Requirement: Of all the lines in the material, tally those containing the string "rightarrow", and report nothing but the total.

Data records:
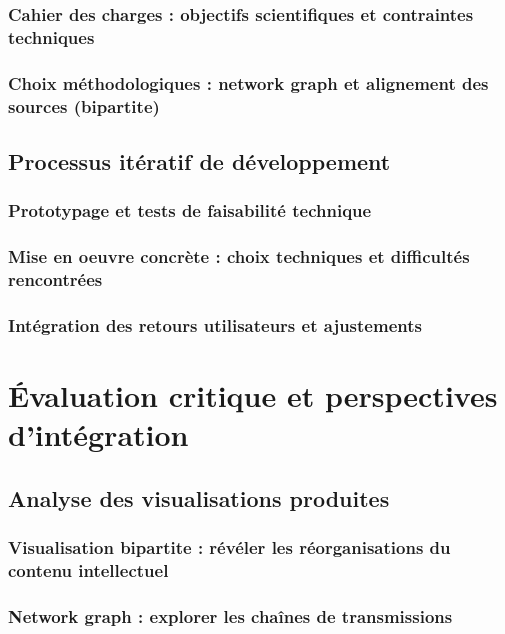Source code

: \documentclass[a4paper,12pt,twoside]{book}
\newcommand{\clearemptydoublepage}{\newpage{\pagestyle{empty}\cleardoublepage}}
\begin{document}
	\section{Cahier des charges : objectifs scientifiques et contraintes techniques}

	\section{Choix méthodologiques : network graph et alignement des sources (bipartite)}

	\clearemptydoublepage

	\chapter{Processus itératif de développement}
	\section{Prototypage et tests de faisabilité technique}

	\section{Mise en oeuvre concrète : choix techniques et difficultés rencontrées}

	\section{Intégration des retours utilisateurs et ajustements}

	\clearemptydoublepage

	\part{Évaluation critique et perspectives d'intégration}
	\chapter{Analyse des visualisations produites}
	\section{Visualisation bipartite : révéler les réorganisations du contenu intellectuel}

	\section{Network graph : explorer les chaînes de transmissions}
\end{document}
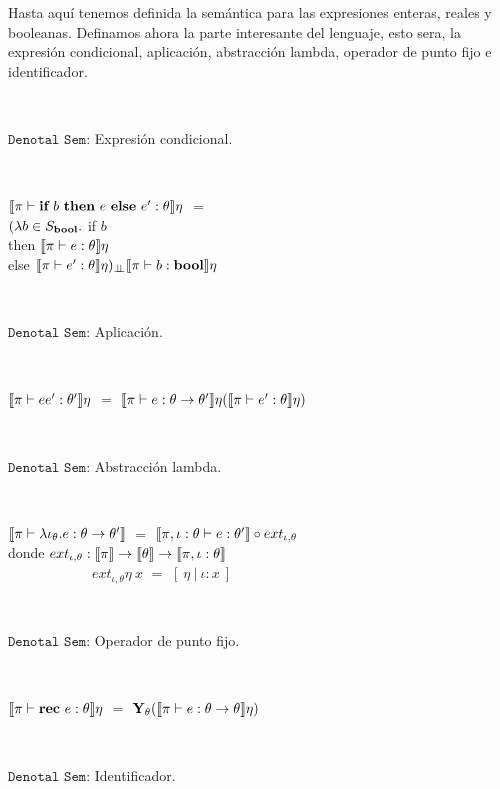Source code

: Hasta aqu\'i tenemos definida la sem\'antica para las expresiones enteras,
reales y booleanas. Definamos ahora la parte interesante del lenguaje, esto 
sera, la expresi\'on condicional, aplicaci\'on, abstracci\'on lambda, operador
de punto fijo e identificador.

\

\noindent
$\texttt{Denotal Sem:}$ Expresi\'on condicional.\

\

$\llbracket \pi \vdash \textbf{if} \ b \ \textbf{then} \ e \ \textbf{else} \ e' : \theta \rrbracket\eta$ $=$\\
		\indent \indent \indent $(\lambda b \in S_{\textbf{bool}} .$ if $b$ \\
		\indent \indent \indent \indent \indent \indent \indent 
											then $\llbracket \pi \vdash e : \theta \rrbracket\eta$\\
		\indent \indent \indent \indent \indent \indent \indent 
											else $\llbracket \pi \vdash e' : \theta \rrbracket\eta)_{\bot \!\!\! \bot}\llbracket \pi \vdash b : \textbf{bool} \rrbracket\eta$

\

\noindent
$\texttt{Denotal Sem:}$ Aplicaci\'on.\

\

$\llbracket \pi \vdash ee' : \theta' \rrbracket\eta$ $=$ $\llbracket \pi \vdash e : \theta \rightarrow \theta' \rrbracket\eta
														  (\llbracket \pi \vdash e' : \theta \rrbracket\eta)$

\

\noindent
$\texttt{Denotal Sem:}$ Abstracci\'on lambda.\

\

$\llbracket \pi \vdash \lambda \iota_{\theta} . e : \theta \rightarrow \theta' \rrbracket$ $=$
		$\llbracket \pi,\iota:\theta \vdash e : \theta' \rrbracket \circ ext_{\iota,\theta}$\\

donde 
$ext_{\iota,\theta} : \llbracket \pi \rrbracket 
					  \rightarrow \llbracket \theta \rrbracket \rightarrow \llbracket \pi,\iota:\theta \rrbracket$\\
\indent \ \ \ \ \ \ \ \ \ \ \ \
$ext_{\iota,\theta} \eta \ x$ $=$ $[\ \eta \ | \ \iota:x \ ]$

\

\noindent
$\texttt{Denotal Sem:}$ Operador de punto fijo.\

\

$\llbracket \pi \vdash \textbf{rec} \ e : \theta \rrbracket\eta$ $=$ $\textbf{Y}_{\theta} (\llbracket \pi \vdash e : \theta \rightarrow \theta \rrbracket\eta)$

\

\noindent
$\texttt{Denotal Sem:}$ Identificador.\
--
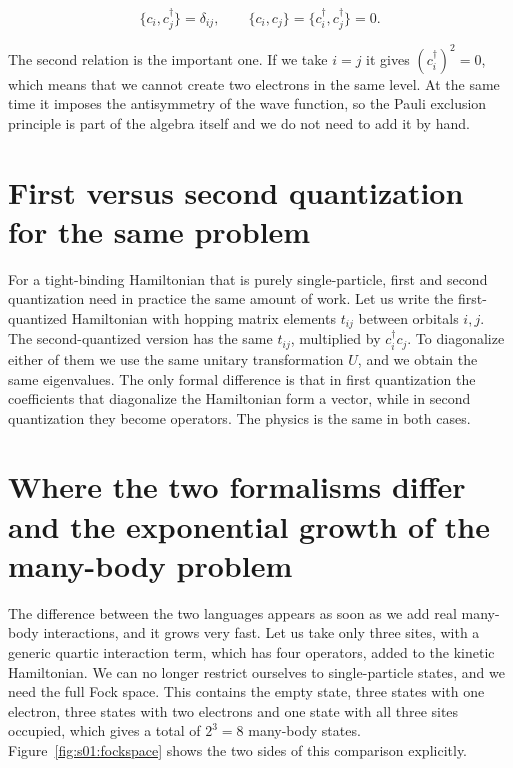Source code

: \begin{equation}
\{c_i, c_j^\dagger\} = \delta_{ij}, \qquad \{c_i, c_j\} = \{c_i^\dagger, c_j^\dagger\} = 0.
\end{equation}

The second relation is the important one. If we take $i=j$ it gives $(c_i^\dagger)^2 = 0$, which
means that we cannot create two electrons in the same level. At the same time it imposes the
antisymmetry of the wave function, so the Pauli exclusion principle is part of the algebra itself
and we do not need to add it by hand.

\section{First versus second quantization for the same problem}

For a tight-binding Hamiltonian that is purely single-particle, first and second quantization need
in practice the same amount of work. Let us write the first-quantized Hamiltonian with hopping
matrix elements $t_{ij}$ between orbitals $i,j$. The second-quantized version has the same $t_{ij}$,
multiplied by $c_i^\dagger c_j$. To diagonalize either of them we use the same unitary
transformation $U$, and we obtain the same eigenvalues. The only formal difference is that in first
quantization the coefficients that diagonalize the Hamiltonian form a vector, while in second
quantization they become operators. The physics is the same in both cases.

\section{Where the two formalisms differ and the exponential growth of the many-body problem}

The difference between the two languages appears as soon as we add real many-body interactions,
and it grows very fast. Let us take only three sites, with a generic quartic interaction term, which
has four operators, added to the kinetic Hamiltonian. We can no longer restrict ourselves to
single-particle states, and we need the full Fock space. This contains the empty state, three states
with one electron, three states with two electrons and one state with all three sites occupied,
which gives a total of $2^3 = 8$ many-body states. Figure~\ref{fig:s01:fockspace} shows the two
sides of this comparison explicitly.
--
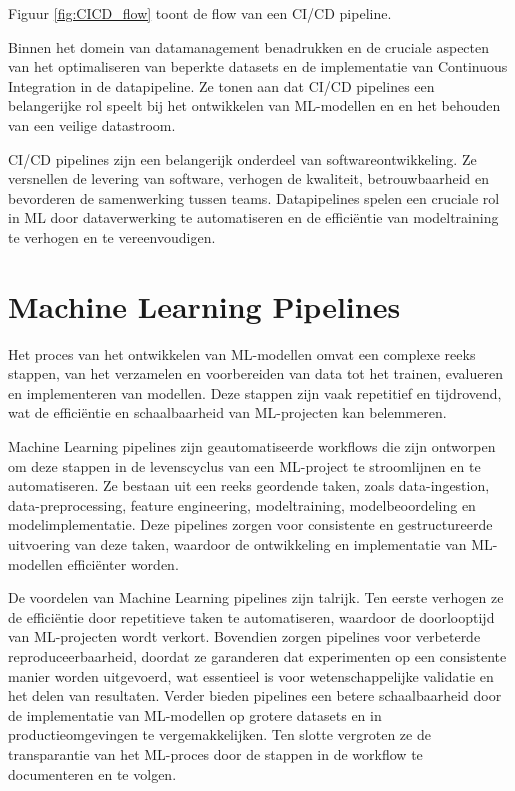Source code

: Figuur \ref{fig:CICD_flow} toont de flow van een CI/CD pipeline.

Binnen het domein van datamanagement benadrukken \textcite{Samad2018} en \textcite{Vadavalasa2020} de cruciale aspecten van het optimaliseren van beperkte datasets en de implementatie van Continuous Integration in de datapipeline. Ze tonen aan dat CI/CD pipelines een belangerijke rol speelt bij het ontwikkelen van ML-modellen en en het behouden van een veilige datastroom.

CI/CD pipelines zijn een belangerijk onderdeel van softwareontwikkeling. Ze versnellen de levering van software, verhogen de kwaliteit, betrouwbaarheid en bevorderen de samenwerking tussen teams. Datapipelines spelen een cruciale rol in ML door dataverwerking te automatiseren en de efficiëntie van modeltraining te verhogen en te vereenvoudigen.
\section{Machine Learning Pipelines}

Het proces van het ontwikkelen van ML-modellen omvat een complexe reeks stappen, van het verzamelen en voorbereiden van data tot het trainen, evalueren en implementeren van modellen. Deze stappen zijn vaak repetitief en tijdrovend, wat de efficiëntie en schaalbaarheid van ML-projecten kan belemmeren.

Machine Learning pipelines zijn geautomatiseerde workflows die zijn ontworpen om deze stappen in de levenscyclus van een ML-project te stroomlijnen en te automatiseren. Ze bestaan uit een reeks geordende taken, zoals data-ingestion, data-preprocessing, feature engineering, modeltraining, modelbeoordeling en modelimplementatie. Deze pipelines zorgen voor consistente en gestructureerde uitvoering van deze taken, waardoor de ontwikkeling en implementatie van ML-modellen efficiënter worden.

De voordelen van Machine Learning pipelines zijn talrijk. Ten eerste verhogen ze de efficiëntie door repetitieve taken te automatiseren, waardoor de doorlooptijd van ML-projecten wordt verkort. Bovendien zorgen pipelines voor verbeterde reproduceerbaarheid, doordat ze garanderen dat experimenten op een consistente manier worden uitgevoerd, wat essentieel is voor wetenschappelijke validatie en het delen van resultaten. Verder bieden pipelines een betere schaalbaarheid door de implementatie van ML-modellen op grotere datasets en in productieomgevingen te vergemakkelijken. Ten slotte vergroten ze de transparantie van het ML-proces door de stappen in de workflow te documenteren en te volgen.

Written response: 4